Many of the candidates vying for a spot on the 2020 ticket now have launched thinly veiled jabs against the veteran lawmaker — maintaining full-throated support, while in the same breath saying they themselves would never allow their cabinet members’ families to sit on a foreign board, as Hunter Biden did during the Obama administration.
Biden pressured the Ukrainian government to oust a prosecutor who ostensibly had been leading an investigation into Burisma, an oil company, and was unpopular in his home country due to a lack of action. However, no evidence has emerged to support Trump’s main allegation that Biden did so to benefit his son, Hunter, who was later added to the company’s board of directors. Several international leaders, including senior officials at International Monetary Fund, have criticized the prosecutor and said Biden’s recommendation was justified.
As House Democrats move full-steam ahead with an impeachment inquiry, this will be the first debate in which questions about the matter may be broached.
Meanwhile, Warren — who has sought to avoid clashing with her Democratic rivals before a national audience so far, instead focusing on her pitch for big, structural change — might become a key target for the lower-polling candidates who are struggling to make their mark on the electorate.
Flanking Biden on the other side will be Sanders, 78, who after suffering a heart attack, vowed to make it to the debate stage amid questions about his health and ability to keep up with the rigorous pace of the campaign trail.
Despite those concerns, he has already previewed the differences he seeks to make between him and his progressive colleague, Warren.
“There are differences between Elizabeth and myself,” Sanders said in an interview with ABC’s This Week on Sunday, two days before his first official emergence back on the campaign trail since his heart attack. “Elizabeth, I think, as you know, has said that she is a capitalist through her bones. I’m not.”
But beyond the three top-tier candidates, the others senators vying for the White House, including Booker, Harris and Klobuchar, are likely to take the stage with renewed urgency to turn a breakout moment into a tangible spike, as the crowded field enters the critical four months before first votes are cast in the Iowa caucuses in early February.
On Monday, Booker started to draw dividing lines with his opponents, criticizing the South Bend mayor for equating gun buybacks to a “confiscation” of firearms.
“Calling buyback programs ‘confiscation’ is doing the NRA’s work for them … they don’t need our help,” Booker tweeted.
During an interview with the Snapchat show “Good Luck America,” Buttigieg said, “I just don’t think we should wait to have a fight over confiscation when we can win on background checks and assault weapons ban and red flag laws right now.”
Despite avoiding conflicts with other candidates so far in the previous three debates, Buttigieg is coming to the stage with a more aggressive approach.
In the same Snapchat interview, he also hit back at O’Rourke, who has recently took aim at Buttigieg for being a “poll-driven” candidate, telling the platform, “This is a policy disagreement, and it’s about governing.
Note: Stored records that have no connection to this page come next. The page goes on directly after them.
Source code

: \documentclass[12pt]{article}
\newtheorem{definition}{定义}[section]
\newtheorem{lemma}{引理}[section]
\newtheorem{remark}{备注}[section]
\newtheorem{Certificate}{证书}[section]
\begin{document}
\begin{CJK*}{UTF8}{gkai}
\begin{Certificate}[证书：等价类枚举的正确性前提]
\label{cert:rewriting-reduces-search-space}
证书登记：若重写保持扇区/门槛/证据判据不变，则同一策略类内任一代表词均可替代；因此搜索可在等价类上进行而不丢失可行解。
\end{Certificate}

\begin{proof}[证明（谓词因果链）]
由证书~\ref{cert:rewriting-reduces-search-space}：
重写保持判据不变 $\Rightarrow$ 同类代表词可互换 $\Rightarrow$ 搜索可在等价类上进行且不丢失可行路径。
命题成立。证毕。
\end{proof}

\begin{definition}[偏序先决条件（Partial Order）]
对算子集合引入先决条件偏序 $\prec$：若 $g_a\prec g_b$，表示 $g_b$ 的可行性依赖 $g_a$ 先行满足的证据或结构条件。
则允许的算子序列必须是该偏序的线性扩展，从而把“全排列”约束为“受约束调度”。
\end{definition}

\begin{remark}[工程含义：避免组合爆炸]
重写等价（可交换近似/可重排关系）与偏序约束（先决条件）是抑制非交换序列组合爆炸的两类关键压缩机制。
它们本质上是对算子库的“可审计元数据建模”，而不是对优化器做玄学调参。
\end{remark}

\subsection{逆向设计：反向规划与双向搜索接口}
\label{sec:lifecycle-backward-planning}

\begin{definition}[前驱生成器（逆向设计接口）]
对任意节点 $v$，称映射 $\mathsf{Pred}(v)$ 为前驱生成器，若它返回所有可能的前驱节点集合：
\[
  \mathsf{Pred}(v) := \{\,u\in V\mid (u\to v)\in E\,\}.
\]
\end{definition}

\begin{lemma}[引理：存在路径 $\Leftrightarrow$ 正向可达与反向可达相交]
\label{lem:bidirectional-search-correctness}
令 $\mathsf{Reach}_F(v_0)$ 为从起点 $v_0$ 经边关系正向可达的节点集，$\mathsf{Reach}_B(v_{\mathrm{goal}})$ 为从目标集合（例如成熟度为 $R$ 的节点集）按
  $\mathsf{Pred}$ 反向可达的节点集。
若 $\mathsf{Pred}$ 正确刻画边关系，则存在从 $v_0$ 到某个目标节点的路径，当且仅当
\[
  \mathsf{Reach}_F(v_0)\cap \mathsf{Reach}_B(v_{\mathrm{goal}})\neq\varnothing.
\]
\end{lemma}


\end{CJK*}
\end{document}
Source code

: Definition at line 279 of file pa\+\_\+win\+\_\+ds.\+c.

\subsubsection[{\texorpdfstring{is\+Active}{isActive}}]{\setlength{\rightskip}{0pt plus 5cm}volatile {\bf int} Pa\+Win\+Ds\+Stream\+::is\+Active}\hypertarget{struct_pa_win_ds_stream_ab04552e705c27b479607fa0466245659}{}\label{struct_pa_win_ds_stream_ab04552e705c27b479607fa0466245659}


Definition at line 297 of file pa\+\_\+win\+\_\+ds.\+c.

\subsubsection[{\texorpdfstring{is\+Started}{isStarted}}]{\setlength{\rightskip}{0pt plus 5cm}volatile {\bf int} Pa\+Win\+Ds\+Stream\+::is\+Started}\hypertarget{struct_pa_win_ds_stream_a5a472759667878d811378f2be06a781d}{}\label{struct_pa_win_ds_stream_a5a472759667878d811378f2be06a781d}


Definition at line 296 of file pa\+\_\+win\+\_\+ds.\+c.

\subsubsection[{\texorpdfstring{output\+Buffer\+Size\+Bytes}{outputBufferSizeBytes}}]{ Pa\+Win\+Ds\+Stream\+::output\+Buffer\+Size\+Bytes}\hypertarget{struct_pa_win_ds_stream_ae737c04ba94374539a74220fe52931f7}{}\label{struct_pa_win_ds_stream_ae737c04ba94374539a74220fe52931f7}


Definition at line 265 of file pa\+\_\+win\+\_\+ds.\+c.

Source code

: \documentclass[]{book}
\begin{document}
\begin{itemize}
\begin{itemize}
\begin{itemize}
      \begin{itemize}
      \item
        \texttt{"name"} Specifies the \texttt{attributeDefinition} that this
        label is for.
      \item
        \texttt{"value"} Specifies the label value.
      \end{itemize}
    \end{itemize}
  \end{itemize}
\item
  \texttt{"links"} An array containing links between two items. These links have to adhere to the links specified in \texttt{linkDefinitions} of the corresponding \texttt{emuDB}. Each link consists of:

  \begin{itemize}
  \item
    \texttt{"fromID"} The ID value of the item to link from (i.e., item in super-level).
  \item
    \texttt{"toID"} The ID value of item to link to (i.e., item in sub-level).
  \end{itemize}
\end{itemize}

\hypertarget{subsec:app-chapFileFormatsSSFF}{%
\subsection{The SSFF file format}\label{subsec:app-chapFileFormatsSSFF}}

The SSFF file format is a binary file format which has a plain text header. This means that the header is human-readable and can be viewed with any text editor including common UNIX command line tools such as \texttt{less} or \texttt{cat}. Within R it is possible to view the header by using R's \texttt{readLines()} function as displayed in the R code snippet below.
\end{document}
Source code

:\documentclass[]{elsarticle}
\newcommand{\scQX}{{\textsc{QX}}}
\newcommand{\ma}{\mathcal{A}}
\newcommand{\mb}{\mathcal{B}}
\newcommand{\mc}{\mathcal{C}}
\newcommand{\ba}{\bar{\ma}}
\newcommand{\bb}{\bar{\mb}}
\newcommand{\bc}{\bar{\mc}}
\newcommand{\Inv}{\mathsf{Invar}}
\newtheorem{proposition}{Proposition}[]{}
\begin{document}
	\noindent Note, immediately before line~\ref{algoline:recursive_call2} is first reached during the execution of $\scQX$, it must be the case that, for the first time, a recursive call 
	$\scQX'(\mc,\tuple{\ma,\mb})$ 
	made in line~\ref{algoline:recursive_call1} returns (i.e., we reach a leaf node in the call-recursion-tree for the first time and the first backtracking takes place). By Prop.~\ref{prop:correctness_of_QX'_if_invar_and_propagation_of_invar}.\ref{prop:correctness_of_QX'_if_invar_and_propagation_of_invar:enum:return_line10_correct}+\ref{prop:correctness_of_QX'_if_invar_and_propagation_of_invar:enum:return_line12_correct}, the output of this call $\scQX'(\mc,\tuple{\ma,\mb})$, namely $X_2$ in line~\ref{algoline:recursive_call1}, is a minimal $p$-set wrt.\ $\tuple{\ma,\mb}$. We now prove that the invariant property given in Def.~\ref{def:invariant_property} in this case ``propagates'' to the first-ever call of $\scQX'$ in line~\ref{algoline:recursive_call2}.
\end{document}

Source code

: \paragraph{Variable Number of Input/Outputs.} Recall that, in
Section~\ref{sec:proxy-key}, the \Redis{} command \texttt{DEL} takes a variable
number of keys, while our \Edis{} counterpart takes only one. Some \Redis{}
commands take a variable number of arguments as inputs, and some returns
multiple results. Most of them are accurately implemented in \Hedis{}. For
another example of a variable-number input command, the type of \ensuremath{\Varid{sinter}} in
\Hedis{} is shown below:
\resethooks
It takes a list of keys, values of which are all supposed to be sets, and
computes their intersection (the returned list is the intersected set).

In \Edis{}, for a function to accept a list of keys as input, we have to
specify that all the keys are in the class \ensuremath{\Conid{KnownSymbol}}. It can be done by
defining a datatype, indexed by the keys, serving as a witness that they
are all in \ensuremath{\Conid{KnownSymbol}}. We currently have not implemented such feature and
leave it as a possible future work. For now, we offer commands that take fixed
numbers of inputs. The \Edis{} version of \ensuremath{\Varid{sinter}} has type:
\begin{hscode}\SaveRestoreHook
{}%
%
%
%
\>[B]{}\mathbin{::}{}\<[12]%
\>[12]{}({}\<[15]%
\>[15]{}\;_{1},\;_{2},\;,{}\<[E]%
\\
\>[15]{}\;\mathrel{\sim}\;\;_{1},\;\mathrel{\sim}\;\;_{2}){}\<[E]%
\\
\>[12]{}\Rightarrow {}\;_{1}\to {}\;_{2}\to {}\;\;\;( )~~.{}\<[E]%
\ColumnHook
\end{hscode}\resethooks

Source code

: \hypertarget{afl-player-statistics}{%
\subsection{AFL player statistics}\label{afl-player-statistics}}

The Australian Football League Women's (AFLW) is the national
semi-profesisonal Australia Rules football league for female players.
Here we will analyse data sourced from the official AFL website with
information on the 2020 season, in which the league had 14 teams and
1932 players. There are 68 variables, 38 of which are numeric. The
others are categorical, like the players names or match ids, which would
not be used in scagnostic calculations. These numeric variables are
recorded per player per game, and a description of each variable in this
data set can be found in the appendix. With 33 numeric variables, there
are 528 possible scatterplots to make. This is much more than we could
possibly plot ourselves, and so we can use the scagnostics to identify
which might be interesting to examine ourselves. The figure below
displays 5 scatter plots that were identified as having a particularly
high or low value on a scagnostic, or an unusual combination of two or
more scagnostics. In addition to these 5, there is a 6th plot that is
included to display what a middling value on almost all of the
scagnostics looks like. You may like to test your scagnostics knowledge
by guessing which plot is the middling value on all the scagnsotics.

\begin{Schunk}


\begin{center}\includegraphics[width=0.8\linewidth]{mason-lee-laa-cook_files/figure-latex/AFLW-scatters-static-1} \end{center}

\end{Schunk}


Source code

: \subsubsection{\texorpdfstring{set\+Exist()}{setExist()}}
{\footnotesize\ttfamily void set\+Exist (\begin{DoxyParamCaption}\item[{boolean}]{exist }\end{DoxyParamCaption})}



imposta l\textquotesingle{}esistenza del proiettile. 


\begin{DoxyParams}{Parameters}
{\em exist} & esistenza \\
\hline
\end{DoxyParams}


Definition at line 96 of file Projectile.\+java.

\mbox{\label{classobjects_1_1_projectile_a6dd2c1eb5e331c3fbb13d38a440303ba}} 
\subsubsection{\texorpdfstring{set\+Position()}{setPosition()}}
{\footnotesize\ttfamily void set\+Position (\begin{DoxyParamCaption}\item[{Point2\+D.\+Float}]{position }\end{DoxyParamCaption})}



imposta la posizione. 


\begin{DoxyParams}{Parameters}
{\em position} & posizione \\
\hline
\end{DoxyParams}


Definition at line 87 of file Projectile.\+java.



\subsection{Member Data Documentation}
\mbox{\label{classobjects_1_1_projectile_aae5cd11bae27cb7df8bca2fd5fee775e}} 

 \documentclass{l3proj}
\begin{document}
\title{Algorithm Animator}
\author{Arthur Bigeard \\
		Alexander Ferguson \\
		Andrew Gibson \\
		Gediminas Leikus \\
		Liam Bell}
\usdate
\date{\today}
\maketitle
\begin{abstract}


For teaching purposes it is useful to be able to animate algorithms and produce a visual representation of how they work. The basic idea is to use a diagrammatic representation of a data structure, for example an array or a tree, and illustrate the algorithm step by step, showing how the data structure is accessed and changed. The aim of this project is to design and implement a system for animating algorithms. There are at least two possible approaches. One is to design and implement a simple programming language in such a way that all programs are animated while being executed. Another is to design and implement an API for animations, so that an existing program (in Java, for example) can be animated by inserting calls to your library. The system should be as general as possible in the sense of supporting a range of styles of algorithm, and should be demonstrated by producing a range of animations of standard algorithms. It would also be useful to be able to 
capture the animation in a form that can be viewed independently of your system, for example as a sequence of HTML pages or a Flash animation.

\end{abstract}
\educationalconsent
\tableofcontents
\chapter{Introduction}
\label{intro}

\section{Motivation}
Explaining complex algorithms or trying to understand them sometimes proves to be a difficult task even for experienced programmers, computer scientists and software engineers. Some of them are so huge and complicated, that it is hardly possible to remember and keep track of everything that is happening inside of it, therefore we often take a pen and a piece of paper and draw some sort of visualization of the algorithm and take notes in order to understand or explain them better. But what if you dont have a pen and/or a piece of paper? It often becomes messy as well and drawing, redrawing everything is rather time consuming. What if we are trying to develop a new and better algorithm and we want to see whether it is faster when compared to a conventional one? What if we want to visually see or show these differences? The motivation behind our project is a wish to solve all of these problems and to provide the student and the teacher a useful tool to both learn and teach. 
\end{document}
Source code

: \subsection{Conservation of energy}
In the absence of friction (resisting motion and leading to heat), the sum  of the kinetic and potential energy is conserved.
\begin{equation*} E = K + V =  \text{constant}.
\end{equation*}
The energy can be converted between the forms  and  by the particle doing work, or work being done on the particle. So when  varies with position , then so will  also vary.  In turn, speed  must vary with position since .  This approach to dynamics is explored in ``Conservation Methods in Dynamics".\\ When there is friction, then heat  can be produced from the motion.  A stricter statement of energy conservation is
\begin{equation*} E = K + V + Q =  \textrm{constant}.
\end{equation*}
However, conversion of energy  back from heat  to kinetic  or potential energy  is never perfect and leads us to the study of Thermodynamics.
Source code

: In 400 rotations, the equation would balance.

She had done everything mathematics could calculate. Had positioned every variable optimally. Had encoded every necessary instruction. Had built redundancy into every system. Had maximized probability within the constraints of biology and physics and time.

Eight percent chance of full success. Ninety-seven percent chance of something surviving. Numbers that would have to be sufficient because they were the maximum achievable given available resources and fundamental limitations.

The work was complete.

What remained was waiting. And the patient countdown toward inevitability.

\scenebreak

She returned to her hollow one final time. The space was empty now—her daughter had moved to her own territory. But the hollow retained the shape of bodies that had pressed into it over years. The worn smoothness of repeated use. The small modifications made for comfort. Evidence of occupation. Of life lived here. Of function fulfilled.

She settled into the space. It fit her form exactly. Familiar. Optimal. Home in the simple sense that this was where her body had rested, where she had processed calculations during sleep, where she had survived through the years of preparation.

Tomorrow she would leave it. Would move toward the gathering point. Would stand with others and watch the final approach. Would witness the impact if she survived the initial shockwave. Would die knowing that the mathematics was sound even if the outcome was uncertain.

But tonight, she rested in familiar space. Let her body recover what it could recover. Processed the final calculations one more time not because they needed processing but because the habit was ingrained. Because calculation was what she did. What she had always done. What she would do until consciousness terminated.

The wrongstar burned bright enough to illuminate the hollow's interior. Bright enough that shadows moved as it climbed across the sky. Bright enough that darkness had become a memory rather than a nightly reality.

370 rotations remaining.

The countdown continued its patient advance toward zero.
I get it, he needs to pick a fight in order to stay relevant.”
But aggressively targeting another candidate has so far backfired for those who’ve tried, such as Castro, who leaned into his aggressive style at the third Democratic debate, when he questioned Biden’s memory. But even some of his competitors criticized his decision to make an apparent swipe at Biden’s age.
Regardless, the debate will provide another night of contrast that will further crystalize the differences among the Democratic field, that still counts 19, on policy, philosophy and governing — before November’s upcoming debate could shrink the stage under more stringent qualifying rules.